Just how to promote slow thinking where it is appropriate stimulated an interesting and stimulating debate. As Dave Schnedier put it, "I agree with Kahneman's diagnosis, but not his remedy… Whether the decision is to be made by an individual, a team, or 'the bureaucracy', I would say that all would be well served by the discipline … imposed by adherence to a rational process… (which) requires the intellectual rigor that professional management can impose…" Sudheer Thaakur concurred: "… in a world that is more complex and uncertain and ambiguous we should be promoting slow and deliberative thinking. Till we do that we will not be able to fully utilize the opportunity offered by (the) structured nature of organization." Rebecca Mott said "let's not forget the plethora of research that shows teams consistently outperform individuals. It is the modifying effect of the team, which also slows down the decision-making process, that produces a better result." Yadeed Lobo had other suggestions: "Good governance (the objective observer, non executive board members) serves as an effective moderator of (thinking fast) on the part of … executives. The relationship between the Independent Non-Executive Chairman of a Board and the CEO is particularly important."

Some saw a danger in flirting with the use of bureaucratic devices to promote deliberative thought. As Shadreck Salli put it, "What (is critical) … is the person that conducts the switching from thinking (either fast or slow) to (the) other … it may not be easy to have a series of processes in a bureaucratic chain that would best suit a particular type of thinking … Shalia commented: "I think the growth rate of large organizations slow(s) down precisely for this reason-not being able to separate decisions which need deliberations vs. quick decisions." Phillippe Gouambe was more blunt: "… bureaucracy slows everything down and I just do not have the time for that."

As you said, good judgment in thinking fast or slow is an important characteristic of outstanding leadership. Can it be taught or does it have to be acquired over time? How do leaders learn how to think slow at the right time? How do they ensure that others do so as well? What do you think? Or do you need more time?

Original Article

Behavioral economics has fascinated us at least since Daniel Kahneman became the first psychologist to win the Nobel Prize in Economic Sciences in 2002. It has allowed us to see more clearly traditional economics and the fallacy of the assumptions on which it is based: a world of rational humans who are unemotional, well-informed, and take the long-term view in economic decisions.

In contrast, behavioral economics emphasizes and examines the irrational side of managers, consumers, and investors—their tendency to take the short-term view while following their emotions. These "irrationals" are less well informed than they imagine (and certainly less well-informed than traditional economists assume).

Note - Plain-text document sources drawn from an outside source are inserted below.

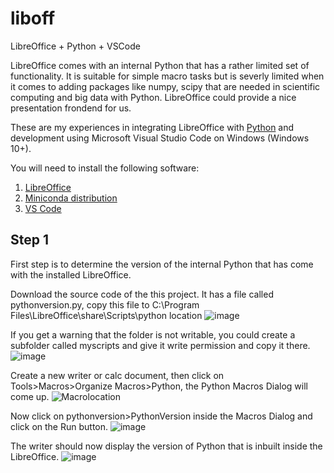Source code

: # liboff
LibreOffice + Python + VSCode 

LibreOffice comes with an internal Python that has a rather limited set of functionality. It is suitable for simple macro tasks but is severly limited when it comes to adding packages like numpy, scipy that are needed in scientific computing and big data with Python. LibreOffice could provide a nice presentation frondend for us.

These are my experiences in integrating LibreOffice with [Python](https://www.python.org/) and development using Microsoft Visual Studio Code on Windows (Windows 10+).

You will need to install the following software:
1. [LibreOffice](https://www.libreoffice.org/download/download-libreoffice/)
2. [Miniconda distribution](https://docs.conda.io/en/latest/miniconda.html)
3. [VS Code](https://code.visualstudio.com/)

## Step 1
First step is to determine the version of the internal Python that has come with the installed LibreOffice. 

Download the source code of the this project. It has a file called pythonversion.py, copy this file to 
C:\Program Files\LibreOffice\share\Scripts\python location 
![image](https://user-images.githubusercontent.com/117054974/198940223-e8a79a9f-61a4-41e1-901e-6e18a6429c77.png)

If you get a warning that the folder is not writable, you could create a subfolder called myscripts and give it write permission and copy it there. 
![image](https://user-images.githubusercontent.com/117054974/198940056-67282ce0-fba4-4461-a677-2346e6be07bc.png)

Create a new writer or calc document, then click on Tools\>Macros\>Organize Macros\>Python, the Python Macros Dialog will come up. 
![Macrolocation](https://user-images.githubusercontent.com/117054974/198939409-3c07b7ff-2ee2-473b-855b-a041939d2f2e.png)

Now click on pythonversion\>PythonVersion inside the Macros Dialog and click on the Run button.
![image](https://user-images.githubusercontent.com/117054974/198940650-6c0fc027-75e9-473f-ac5e-6af643644bd1.png)

The writer should now display the version of Python that is inbuilt inside the LibreOffice.
![image](https://user-images.githubusercontent.com/117054974/198942332-016cd4bb-ebba-4e47-bafb-e6ceb9028dcd.png)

As an antidote to these problems, behavioral economists have, for example, advised regulators to combat predictable irrationality in citizens and consumers by "nudging" them by means of economic incentives to act in ways that regulators believe are in citizens' best interests. Lest we underplay the significance of this or somehow associate it with conservative or liberal politics, consider that proponents of such ideas have been advisers to both David Cameron in the U.K. (Richard Thaler) and Barack Obama in the US (Cass Sunstein). Behavioral economists advise regulators that, when in doubt, make sure that business is transparent and even educational in its dealings with others in order to make them wiser.

An observer of policy based on behavioral economics might well conclude that an assumption of irrationality may be valid, but irrational behavior is hard to predict. Why, for example, do people (even experts and managers who should know better) act in their own worst interests or those of their firms? Can such behaviors be predicted and averted?

That is a subject of Daniel Kahneman's new book, Thinking, Fast and Slow. He concludes, based on his research, that as decision-makers, we rely too heavily on System 1 thinking (recall Malcolm Gladwell's book Blink) that helps us summon whatever knowledge we think we have. Among other advantages, it saves us time in situations with similar patterns. But errors of judgment occur when we apply it to complex issues that require more careful consideration, investigation, and reasoning--System 2 thinking. It helps explain behaviors ranging from overconfidence in planning to the defense of sunk costs and the failure to cut our losses in investments.

Kahneman implies, among other things, that in selecting decision-makers we should look for those who know when to switch from System 1 to System 2, that is, when to think fast and when to think slow (using his grammar). Another antidote to thinking fast at the wrong time, according to Kahneman, is to have an objective observer who can flag those situations requiring slow thinking when they arise.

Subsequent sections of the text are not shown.